++++ DATA FOR REVIEW
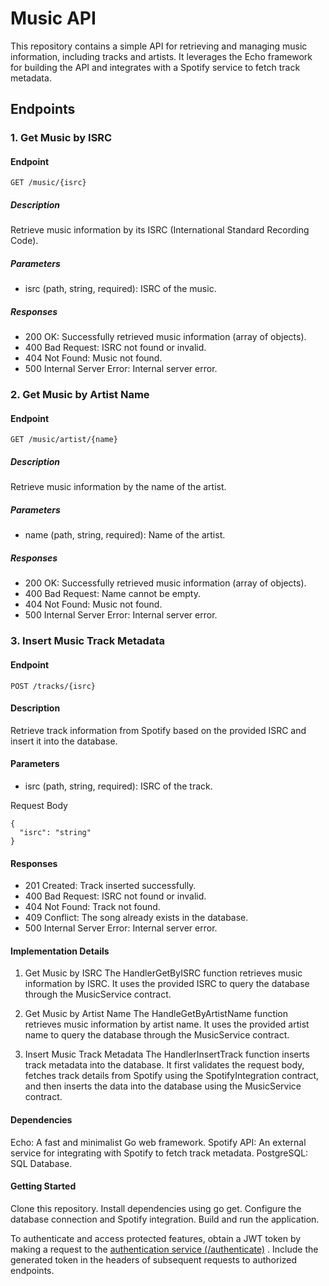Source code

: # Music API
This repository contains a simple API for retrieving and managing music information, including tracks and artists. It leverages the Echo framework for building the API and integrates with a Spotify service to fetch track metadata.

## Endpoints
### 1. Get Music by ISRC
#### Endpoint
```
GET /music/{isrc}
```

##### Description
Retrieve music information by its ISRC (International Standard Recording Code).

##### Parameters
- isrc (path, string, required): ISRC of the music.
  
##### Responses
- 200 OK: Successfully retrieved music information (array of objects).
- 400 Bad Request: ISRC not found or invalid.
- 404 Not Found: Music not found.
- 500 Internal Server Error: Internal server error.
  
### 2. Get Music by Artist Name
#### Endpoint
```
GET /music/artist/{name}
```

##### Description
Retrieve music information by the name of the artist.

##### Parameters
- name (path, string, required): Name of the artist.
  
##### Responses
- 200 OK: Successfully retrieved music information (array of objects).
- 400 Bad Request: Name cannot be empty.
- 404 Not Found: Music not found.
- 500 Internal Server Error: Internal server error.
  
### 3. Insert Music Track Metadata
#### Endpoint
```
POST /tracks/{isrc}
```

#### Description
Retrieve track information from Spotify based on the provided ISRC and insert it into the database.

#### Parameters
- isrc (path, string, required): ISRC of the track.
  
Request Body
```
{
  "isrc": "string"
}
```

#### Responses
- 201 Created: Track inserted successfully.
- 400 Bad Request: ISRC not found or invalid.
- 404 Not Found: Track not found.
- 409 Conflict: The song already exists in the database.
- 500 Internal Server Error: Internal server error.
  
#### Implementation Details
1. Get Music by ISRC
The HandlerGetByISRC function retrieves music information by ISRC. It uses the provided ISRC to query the database through the MusicService contract.

2. Get Music by Artist Name
The HandleGetByArtistName function retrieves music information by artist name. It uses the provided artist name to query the database through the MusicService contract.

3. Insert Music Track Metadata
The HandlerInsertTrack function inserts track metadata into the database. It first validates the request body, fetches track details from Spotify using the SpotifyIntegration contract, and then inserts the data into the database using the MusicService contract.

#### Dependencies
Echo: A fast and minimalist Go web framework.
Spotify API: An external service for integrating with Spotify to fetch track metadata. 
PostgreSQL: SQL Database.

#### Getting Started
Clone this repository. Install dependencies using go get. Configure the database connection and Spotify integration. Build and run the application.

To authenticate and access protected features, obtain a JWT token by making a request to the [authentication service (/authenticate)](https://github.com/paulojunior/authentication_service/) . Include the generated token in the headers of subsequent requests to authorized endpoints.
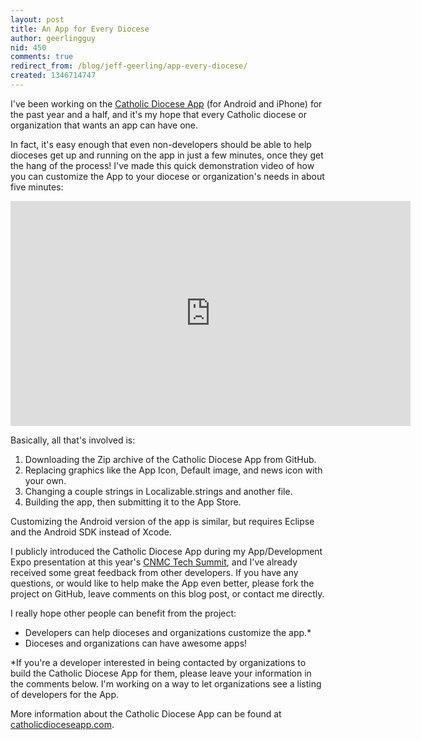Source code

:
 ```yaml
---
layout: post
title: An App for Every Diocese
author: geerlingguy
nid: 450
comments: true
redirect_from: /blog/jeff-geerling/app-every-diocese/
created: 1346714747
---
```

I've been working on the <a href="http://catholicdioceseapp.com/">Catholic Diocese App</a> (for Android and iPhone) for the past year and a half, and it's my hope that every Catholic diocese or organization that wants an app can have one.

In fact, it's easy enough that even non-developers should be able to help dioceses get up and running on the app in just a few minutes, once they get the hang of the process! I've made this quick demonstration video of how you can customize the App to your diocese or organization's needs in about five minutes:

<p style="text-align: center;"><iframe width="640" height="360" src="http://www.youtube.com/embed/EqSXc0vOaj8" frameborder="0" allowfullscreen></iframe></p>

Basically, all that's involved is:

<ol>
<li>Downloading the Zip archive of the Catholic Diocese App from GitHub.</li>
<li>Replacing graphics like the App Icon, Default image, and news icon with your own.</li>
<li>Changing a couple strings in Localizable.strings and another file.</li>
<li>Building the app, then submitting it to the App Store.</li>
</ol>

Customizing the Android version of the app is similar, but requires Eclipse and the Android SDK instead of Xcode.

I publicly introduced the Catholic Diocese App during my App/Development Expo presentation at this year's <a href="http://cnmc.sqpn.com/">CNMC Tech Summit</a>, and I've already received some great feedback from other developers. If you have any questions, or would like to help make the App even better, please fork the project on GitHub, leave comments on this blog post, or contact me directly. 

I really hope other people can benefit from the project:
<ul>
<li>Developers can help dioceses and organizations customize the app.*</li>
<li>Dioceses and organizations can have awesome apps!</li>
</ul>

*If you're a developer interested in being contacted by organizations to build the Catholic Diocese App for them, please leave your information in the comments below. I'm working on a way to let organizations see a listing of developers for the App.

More information about the Catholic Diocese App can be found at <a href="http://catholicdioceseapp.com/">catholicdioceseapp.com</a>.
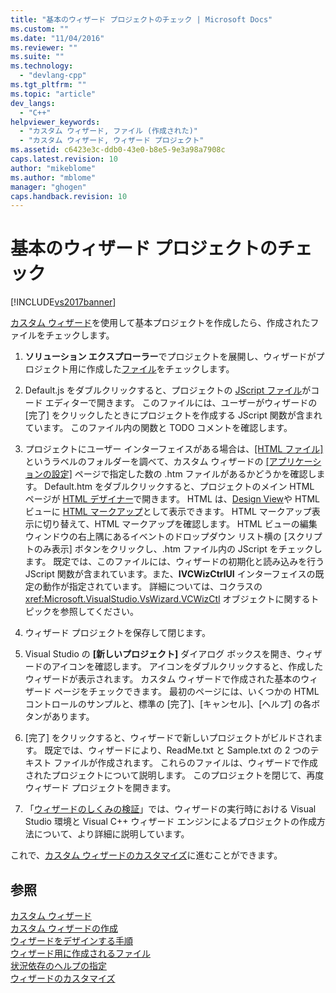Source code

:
 ```yaml
---
title: "基本のウィザード プロジェクトのチェック | Microsoft Docs"
ms.custom: ""
ms.date: "11/04/2016"
ms.reviewer: ""
ms.suite: ""
ms.technology: 
  - "devlang-cpp"
ms.tgt_pltfrm: ""
ms.topic: "article"
dev_langs: 
  - "C++"
helpviewer_keywords: 
  - "カスタム ウィザード, ファイル (作成された)"
  - "カスタム ウィザード, ウィザード プロジェクト"
ms.assetid: c6423e3c-ddb0-43e0-b8e5-9e3a98a7908c
caps.latest.revision: 10
author: "mikeblome"
ms.author: "mblome"
manager: "ghogen"
caps.handback.revision: 10
---
```

# 基本のウィザード プロジェクトのチェック
[!INCLUDE[vs2017banner](../assembler/inline/includes/vs2017banner.md)]

[カスタム ウィザード](../ide/creating-a-custom-wizard.md)を使用して基本プロジェクトを作成したら、作成されたファイルをチェックします。  
  
1.  **ソリューション エクスプローラー**でプロジェクトを展開し、ウィザードがプロジェクト用に作成した[ファイル](../ide/files-created-for-your-wizard.md)をチェックします。  
  
2.  Default.js をダブルクリックすると、プロジェクトの [JScript ファイル](../ide/jscript-file.md)がコード エディターで開きます。  このファイルには、ユーザーがウィザードの \[完了\] をクリックしたときにプロジェクトを作成する JScript 関数が含まれています。  このファイル内の関数と TODO コメントを確認します。  
  
3.  プロジェクトにユーザー インターフェイスがある場合は、[&#91;HTML ファイル&#93;](../ide/html-files.md) というラベルのフォルダーを調べて、カスタム ウィザードの [&#91;アプリケーションの設定&#93;](../Topic/Application%20Settings,%20Custom%20Wizard.md) ページで指定した数の .htm ファイルがあるかどうかを確認します。  Default.htm をダブルクリックすると、プロジェクトのメイン HTML ページが [HTML デザイナー](../Topic/HTML%20Designer.md)で開きます。  HTML は、[Design View](../Topic/Design%20View1.md)や HTML ビューに [HTML マークアップ](http://msdn.microsoft.com/ja-jp/7bb90672-b36a-4cf9-9bbc-677c9b956318)として表示できます。  HTML マークアップ表示に切り替えて、HTML マークアップを確認します。  HTML ビューの編集ウィンドウの右上隅にあるイベントのドロップダウン リスト横の \[スクリプトのみ表示\] ボタンをクリックし、.htm ファイル内の JScript をチェックします。  既定では、このファイルには、ウィザードの初期化と読み込みを行う JScript 関数が含まれています。また、**IVCWizCtrlUI** インターフェイスの既定の動作が指定されています。  詳細については、コクラスの <xref:Microsoft.VisualStudio.VsWizard.VCWizCtl> オブジェクトに関するトピックを参照してください。  
  
4.  ウィザード プロジェクトを保存して閉じます。  
  
5.  Visual Studio の **\[新しいプロジェクト\]** ダイアログ ボックスを開き、ウィザードのアイコンを確認します。  アイコンをダブルクリックすると、作成したウィザードが表示されます。  カスタム ウィザードで作成された基本のウィザード ページをチェックできます。  最初のページには、いくつかの HTML コントロールのサンプルと、標準の \[完了\]、\[キャンセル\]、\[ヘルプ\] の各ボタンがあります。  
  
6.  \[完了\] をクリックすると、ウィザードで新しいプロジェクトがビルドされます。  既定では、ウィザードにより、ReadMe.txt と Sample.txt の 2 つのテキスト ファイルが作成されます。  これらのファイルは、ウィザードで作成されたプロジェクトについて説明します。  このプロジェクトを閉じて、再度ウィザード プロジェクトを開きます。  
  
7.  「[ウィザードのしくみの検証](../Topic/Examining%20the%20Mechanics%20of%20a%20Wizard.md)」では、ウィザードの実行時における Visual Studio 環境と Visual C\+\+ ウィザード エンジンによるプロジェクトの作成方法について、より詳細に説明しています。  
  
 これで、[カスタム ウィザードのカスタマイズ](../ide/customizing-your-wizard.md)に進むことができます。  
  
## 参照  
 [カスタム ウィザード](../ide/custom-wizard.md)   
 [カスタム ウィザードの作成](../ide/creating-a-custom-wizard.md)   
 [ウィザードをデザインする手順](../ide/steps-to-designing-a-wizard.md)   
 [ウィザード用に作成されるファイル](../ide/files-created-for-your-wizard.md)   
 [状況依存のヘルプの指定](../ide/providing-context-sensitive-help.md)   
 [ウィザードのカスタマイズ](../ide/customizing-your-wizard.md)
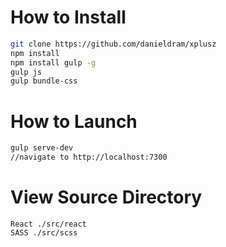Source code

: # How to Install
```sh
git clone https://github.com/danieldram/xplusz
npm install
npm install gulp -g
gulp js
gulp bundle-css

```
# How to Launch
```sh
gulp serve-dev
//navigate to http://localhost:7300
```

# View Source Directory
```
React ./src/react
SASS ./src/scss
  
```
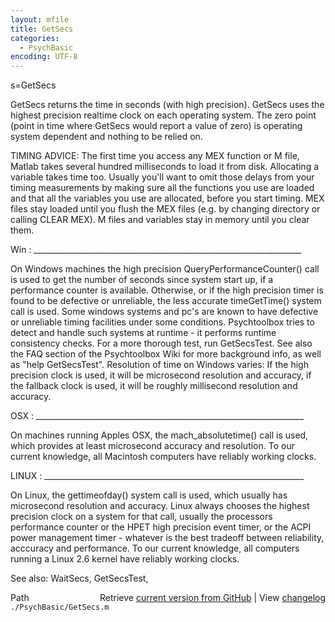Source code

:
 ```yaml
---
layout: mfile
title: GetSecs
categories:
  - PsychBasic
encoding: UTF-8
---
```


s=GetSecs

GetSecs returns the time in seconds \(with high precision\). GetSecs uses
the highest precision realtime clock on each operating system. The zero
point \(point in time where GetSecs would report a value of zero\) is
operating system dependent and nothing to be relied on.


TIMING ADVICE: The first time you access any MEX function or M file,
Matlab takes several hundred milliseconds to load it from disk.
Allocating a variable takes time too. Usually you'll want to omit
those delays from your timing measurements by making sure all the
functions you use are loaded and that all the variables you use are
allocated, before you start timing. MEX files stay loaded until you
flush the MEX files \(e.g. by changing directory or calling CLEAR
MEX\). M files and variables stay in memory until you clear them.

Win : \_\_\_\_\_\_\_\_\_\_\_\_\_\_\_\_\_\_\_\_\_\_\_\_\_\_\_\_\_\_\_\_\_\_\_\_\_\_\_\_\_\_\_\_\_\_\_\_\_\_\_\_\_\_\_\_\_\_\_\_\_\_\_\_\_\_\_

On Windows machines the high precision QueryPerformanceCounter\(\) call
is used to get the number of seconds since system start up, if a
performance counter is available. Otherwise, or if the high precision timer
is found to be defective or unreliable, the less accurate timeGetTime\(\)
system call is used. Some windows systems and pc's are known to have
defective or unreliable timing facilities under some conditions.
Psychtoolbox tries to detect and handle such systems at runtime - it
performs runtime consistency checks. For a more thorough test, run
GetSecsTest. See also the FAQ section of the Psychtoolbox Wiki for more
background info, as well as "help GetSecsTest". Resolution of time on
Windows varies: If the high precision clock is used, it will be
microsecond resolution and accuracy, if the fallback clock is used, it
will be roughly millisecond resolution and accuracy.

OSX : \_\_\_\_\_\_\_\_\_\_\_\_\_\_\_\_\_\_\_\_\_\_\_\_\_\_\_\_\_\_\_\_\_\_\_\_\_\_\_\_\_\_\_\_\_\_\_\_\_\_\_\_\_\_\_\_\_\_\_\_\_\_\_\_\_\_\_

On machines running Apples OSX, the mach\_absolutetime\(\) call is used,
which provides at least microsecond accuracy and resolution. To our
current knowledge, all Macintosh computers have reliably working clocks.

LINUX : \_\_\_\_\_\_\_\_\_\_\_\_\_\_\_\_\_\_\_\_\_\_\_\_\_\_\_\_\_\_\_\_\_\_\_\_\_\_\_\_\_\_\_\_\_\_\_\_\_\_\_\_\_\_\_\_\_\_\_\_\_\_\_\_\_

On Linux, the gettimeofday\(\) system call is used, which usually has
microsecond resolution and accuracy. Linux always chooses the highest
precision clock on a system for that call, usually the processors
performance counter or the HPET high precision event timer, or the ACPI
power management timer - whatever is the best tradeoff between
reliability, acccuracy and performance. To our current knowledge, all
computers running a Linux 2.6 kernel have reliably working clocks.


See also: WaitSecs, GetSecsTest,


<div class="code_header" style="text-align:right;">
  <span style="float:left;">Path&nbsp;&nbsp;</span> <span class="counter">Retrieve <a href=
  "https://raw.github.com/Psychtoolbox-3/Psychtoolbox-3/beta/./PsychBasic/GetSecs.m">current version from GitHub</a> | View <a href=
  "https://github.com/Psychtoolbox-3/Psychtoolbox-3/commits/beta/./PsychBasic/GetSecs.m">changelog</a></span>
</div>
<div class="code">
  <code>./PsychBasic/GetSecs.m</code>
</div>
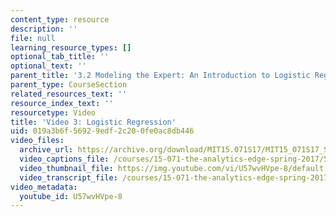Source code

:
 ```yaml
---
content_type: resource
description: ''
file: null
learning_resource_types: []
optional_tab_title: ''
optional_text: ''
parent_title: '3.2 Modeling the Expert: An Introduction to Logistic Regression'
parent_type: CourseSection
related_resources_text: ''
resource_index_text: ''
resourcetype: Video
title: 'Video 3: Logistic Regression'
uid: 019a3b6f-5692-9edf-2c20-0fe0ac8db446
video_files:
  archive_url: https://archive.org/download/MIT15.071S17/MIT15_071S17_Session_3.2.04_300k.mp4
  video_captions_file: /courses/15-071-the-analytics-edge-spring-2017/5d1da25a2c8c5bc6aee7e8629a139937_U57wvHVpe-8.vtt
  video_thumbnail_file: https://img.youtube.com/vi/U57wvHVpe-8/default.jpg
  video_transcript_file: /courses/15-071-the-analytics-edge-spring-2017/e53c2e5db622c7f538ca05346be62ac9_U57wvHVpe-8.pdf
video_metadata:
  youtube_id: U57wvHVpe-8
---
```


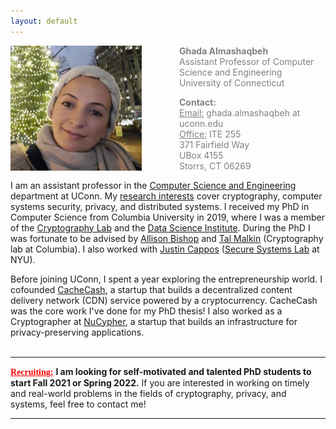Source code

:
 ```yaml
---
layout: default
---
```


<div class="grid">
    <div class="col-1-2">
       <div class="content">
           <img style="float: left; margin-right: 60px;" src="images/ghada0.jpg" alt="myprofile" width="210" height="200"> 
       </div>
    </div>
    <div class="col-1-2">
       <div class="content">
          <span style="color:grey;font-size:14px;">
            <p><b>Ghada Almashaqbeh</b> <br/> Assistant Professor of Computer Science and Engineering <br/> University of Connecticut </p>
            <p> <b>Contact:</b> <br/> <u>Email:</u> ghada.almashaqbeh at uconn.edu <br/> <u>Office:</u> ITE 255 <br/> 371 Fairfield Way <br/> UBox 4155 <br/> Storrs, CT  06269</p>
          </span> 
       </div>
    </div>
</div>


I am an assistant professor in the [Computer Science and Engineering](https://www.cse.uconn.edu/) department at UConn. My [research interests](/research/) cover cryptography, computer systems security, privacy, and distributed systems. I received my PhD in Computer Science from Columbia University in 2019, where I was a member of the [Cryptography Lab](http://www.cs.columbia.edu/crypto) and the [Data Science Institute](https://datascience.columbia.edu/). During the PhD I was fortunate to be advised by [Allison Bishop](https://www.thecomputersciencecomedian.com) and [Tal Malkin](http://www.cs.columbia.edu/~tal) (Cryptography lab at Columbia). I also worked with [Justin Cappos](https://ssl.engineering.nyu.edu/personalpages/jcappos/) ([Secure Systems Lab](https://ssl.engineering.nyu.edu) at NYU).
 
Before joining UConn, I spent a year exploring the entrepreneurship world. I cofounded [CacheCash](https://cachecash.com), a startup that builds a decentralized content delivery network (CDN) service powered by a cryptocurrency. CacheCash was the core work I've done for my PhD thesis! I also worked as a Cryptographer at [NuCypher](https://www.nucypher.com/), a startup that builds an infrastructure for privacy-preserving applications. 
<br/>
<br/> 

---------------------------------------
**<span style="color:red;font-family: 'Comic Sans MS';"><u>Recruiting:</u></span>** **I am looking for self-motivated and talented PhD students to start Fall 2021 or Spring 2022.** If you are interested in working on timely and real-world problems in the fields of cryptography, privacy, and systems, feel free to contact me! 

---------------------------------------
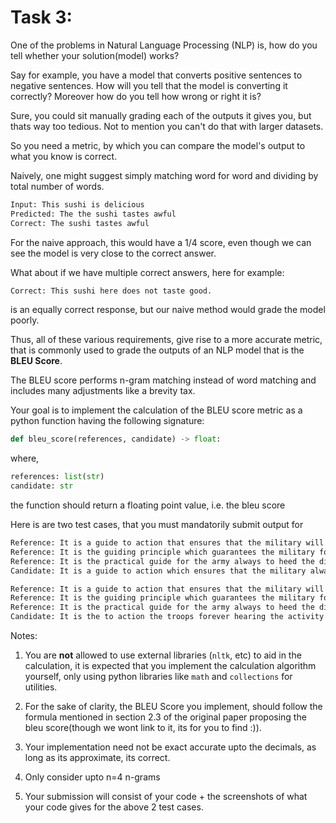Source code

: # Task 3:

One of the problems in Natural Language Processing (NLP) is, how do you tell whether your solution(model) works?

Say for example, you have a model that converts positive sentences to negative sentences. How will you tell that the model is converting it correctly? Moreover how do you tell how wrong or right it is?

Sure, you could sit manually grading each of the outputs it gives you, but thats way too tedious. Not to mention you can't do that with larger datasets.

So you need a metric, by which you can compare the model's output to what you know is correct.

Naively, one might suggest simply matching word for word and dividing by total number of words.

```bash
Input: This sushi is delicious
Predicted: The the sushi tastes awful
Correct: The sushi tastes awful
```

For the naive approach, this would have a 1/4 score, even though we can see the model is very close to the correct answer.

What about if we have multiple correct answers, here for example:
```bash
Correct: This sushi here does not taste good.
```
is an equally correct response, but our naive method would grade the model poorly.

Thus, all of these various requirements, give rise to a more accurate metric, that is commonly used to grade the outputs of an NLP model that is the **BLEU Score**.

The BLEU score performs n-gram matching instead of word matching and includes many adjustments like a brevity tax.

Your goal is to implement the calculation of the BLEU score metric as a python function having the following signature:

```python
def bleu_score(references, candidate) -> float:
```
where,
```python
references: list(str)
candidate: str
```
the function should return a floating point value, i.e. the bleu score

Here is are two test cases, that you must mandatorily submit output for
```bash
Reference: It is a guide to action that ensures that the military will forever heed Party commands
Reference: It is the guiding principle which guarantees the military forces always being under the command of the Party
Reference: It is the practical guide for the army always to heed the directions of the party
Candidate: It is a guide to action which ensures that the military always obeys the commands of the party
```

```bash
Reference: It is a guide to action that ensures that the military will forever heed Party commands
Reference: It is the guiding principle which guarantees the military forces always being under the command of the Party
Reference: It is the practical guide for the army always to heed the directions of the party
Candidate: It is the to action the troops forever hearing the activity guidebook that party direct
```

Notes:
1. You are **not** allowed to use external libraries (`nltk`, etc) to aid in the calculation, it is expected that you implement the calculation algorithm yourself, only using python libraries like `math` and `collections` for utilities.

2. For the sake of clarity, the BLEU Score you implement, should follow the formula mentioned in section 2.3 of the original paper proposing the bleu score(though we wont link to it, its for you to find :)).

3. Your implementation need not be exact accurate upto the decimals, as long as its approximate, its correct.

4. Only consider upto n=4 n-grams

5. Your submission will consist of your code + the screenshots of what your code gives for the above 2 test cases.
++++++++
§ WHAT IS BEING ASKED: Go through the data, and copy each line in which the word "height" appears.

§ EXPECTED ANSWER:
<p style="text-align: center;"><iframe width="640" height="360" src="http://www.youtube.com/embed/EqSXc0vOaj8" frameborder="0" allowfullscreen></iframe></p>
           <img style="float: left; margin-right: 60px;" src="images/ghada0.jpg" alt="myprofile" width="210" height="200"> 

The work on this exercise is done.